Task → Check each line of the listing below for the string "just", then give only the number of lines where it occurs.

+-------+

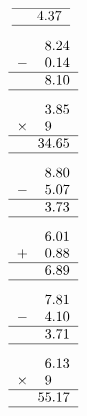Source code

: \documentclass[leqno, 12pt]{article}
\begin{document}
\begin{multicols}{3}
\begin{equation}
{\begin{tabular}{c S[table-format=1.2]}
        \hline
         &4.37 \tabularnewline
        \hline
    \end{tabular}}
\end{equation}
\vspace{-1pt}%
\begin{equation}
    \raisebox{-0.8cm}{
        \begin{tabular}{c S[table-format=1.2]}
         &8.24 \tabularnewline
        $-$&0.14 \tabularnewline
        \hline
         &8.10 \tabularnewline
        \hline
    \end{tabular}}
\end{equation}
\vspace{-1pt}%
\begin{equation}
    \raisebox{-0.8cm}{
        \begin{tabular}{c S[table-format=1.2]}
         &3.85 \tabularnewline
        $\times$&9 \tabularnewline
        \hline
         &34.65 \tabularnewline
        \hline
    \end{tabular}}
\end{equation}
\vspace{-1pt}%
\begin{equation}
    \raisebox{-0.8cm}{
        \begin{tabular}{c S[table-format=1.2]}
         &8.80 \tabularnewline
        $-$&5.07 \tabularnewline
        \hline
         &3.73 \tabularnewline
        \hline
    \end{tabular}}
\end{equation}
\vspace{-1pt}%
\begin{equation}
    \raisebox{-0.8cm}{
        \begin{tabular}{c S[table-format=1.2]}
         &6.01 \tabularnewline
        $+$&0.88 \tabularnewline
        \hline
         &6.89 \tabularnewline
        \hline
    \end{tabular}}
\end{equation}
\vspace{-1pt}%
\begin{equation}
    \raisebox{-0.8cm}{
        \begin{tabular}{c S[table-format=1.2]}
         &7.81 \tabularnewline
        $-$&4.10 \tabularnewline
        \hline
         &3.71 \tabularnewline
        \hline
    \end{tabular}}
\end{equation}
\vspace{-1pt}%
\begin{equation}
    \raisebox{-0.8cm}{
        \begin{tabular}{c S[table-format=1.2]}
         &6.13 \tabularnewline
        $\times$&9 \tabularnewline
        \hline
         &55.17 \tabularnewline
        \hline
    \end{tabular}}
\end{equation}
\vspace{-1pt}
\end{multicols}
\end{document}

+-------+

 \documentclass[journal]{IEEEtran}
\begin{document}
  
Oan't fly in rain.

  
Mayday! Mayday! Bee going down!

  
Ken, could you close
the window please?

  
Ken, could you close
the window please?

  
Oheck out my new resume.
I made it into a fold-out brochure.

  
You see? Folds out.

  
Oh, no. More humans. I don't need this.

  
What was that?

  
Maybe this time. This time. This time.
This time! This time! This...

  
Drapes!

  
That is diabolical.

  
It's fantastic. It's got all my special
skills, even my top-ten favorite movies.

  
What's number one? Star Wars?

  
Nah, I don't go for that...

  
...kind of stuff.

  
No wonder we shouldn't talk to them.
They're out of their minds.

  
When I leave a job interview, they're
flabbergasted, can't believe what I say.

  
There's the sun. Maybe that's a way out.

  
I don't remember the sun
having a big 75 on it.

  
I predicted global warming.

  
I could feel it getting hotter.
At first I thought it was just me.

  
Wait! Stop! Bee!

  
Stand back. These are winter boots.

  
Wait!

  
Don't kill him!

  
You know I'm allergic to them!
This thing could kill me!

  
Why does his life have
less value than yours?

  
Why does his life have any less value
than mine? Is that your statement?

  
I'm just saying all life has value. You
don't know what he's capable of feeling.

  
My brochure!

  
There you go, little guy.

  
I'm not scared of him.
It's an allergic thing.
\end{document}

+-------+

Written response → 2